In type I glycogen storage diseases, the microsomal glucose-6-phosphatase enzyme system is deficient [1, 2]. Because of the deficient enzyme system, the production of free glucose in the liver and kidney from glycogenolysis and gluconeogenesis is blocked and causes severe postprandial and fasting hypoglycemia and increased production of lactic acid, uric acid, and triglycerides. Untreated patients show severe growth failure, delayed bone maturation and puberty, and may develop liver adenomas and renal failure from the second decade of life [3]. Patients with glycogen storage disease type IB are clinically and metabolically indistinguishable from those with glycogen storage disease type IA, except for an additional propensity to develop recurrent or chronic bacterial infections in type IB. These infections are related to chronic neutropenia, as a consequence of abnormalities in myeloid maturation and of functional defects in the circulating phagocytic cells, in particular neutrophils and monocytes [4, 5].

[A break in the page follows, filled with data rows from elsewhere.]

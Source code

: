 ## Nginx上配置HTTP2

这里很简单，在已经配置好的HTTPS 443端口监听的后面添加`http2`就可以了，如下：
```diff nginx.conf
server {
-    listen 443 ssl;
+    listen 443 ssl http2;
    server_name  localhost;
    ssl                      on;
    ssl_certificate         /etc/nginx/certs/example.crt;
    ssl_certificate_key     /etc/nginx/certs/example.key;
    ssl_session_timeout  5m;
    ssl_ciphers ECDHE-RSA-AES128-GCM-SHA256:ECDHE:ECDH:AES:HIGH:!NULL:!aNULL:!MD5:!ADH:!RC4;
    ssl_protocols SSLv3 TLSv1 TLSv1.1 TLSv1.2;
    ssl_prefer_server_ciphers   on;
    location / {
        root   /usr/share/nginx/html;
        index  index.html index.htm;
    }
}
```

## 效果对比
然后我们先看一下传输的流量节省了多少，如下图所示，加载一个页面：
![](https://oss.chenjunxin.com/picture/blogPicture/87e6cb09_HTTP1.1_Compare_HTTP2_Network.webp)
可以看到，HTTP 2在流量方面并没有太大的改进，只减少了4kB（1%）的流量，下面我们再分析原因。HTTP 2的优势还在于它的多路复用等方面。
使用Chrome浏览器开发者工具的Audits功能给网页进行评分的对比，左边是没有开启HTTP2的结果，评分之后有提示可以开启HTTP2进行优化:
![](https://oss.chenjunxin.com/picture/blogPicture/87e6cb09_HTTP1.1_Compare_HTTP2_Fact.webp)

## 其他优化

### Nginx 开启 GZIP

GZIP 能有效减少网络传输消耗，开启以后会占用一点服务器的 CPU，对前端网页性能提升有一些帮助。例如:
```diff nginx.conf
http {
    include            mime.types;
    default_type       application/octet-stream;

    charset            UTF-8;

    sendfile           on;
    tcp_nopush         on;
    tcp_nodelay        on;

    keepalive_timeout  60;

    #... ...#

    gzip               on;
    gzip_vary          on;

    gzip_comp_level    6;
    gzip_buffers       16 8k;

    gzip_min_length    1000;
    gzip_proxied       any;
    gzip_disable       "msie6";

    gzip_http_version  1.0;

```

In patients with glycogen storage disease type IB, bone marrow examinations showed hypercellularity, which results from defects in myeloid maturation, although the initial stages of myeloid development are normal. Therefore, the bone marrow responds to the lack of neutrophils and monocytes by myeloid hyperplasia. Treatment with granulocyte colony—stimulating factor may decrease the number and severity of infections, most probably through increasing the neutrophil cell counts to low-normal values [6, 7].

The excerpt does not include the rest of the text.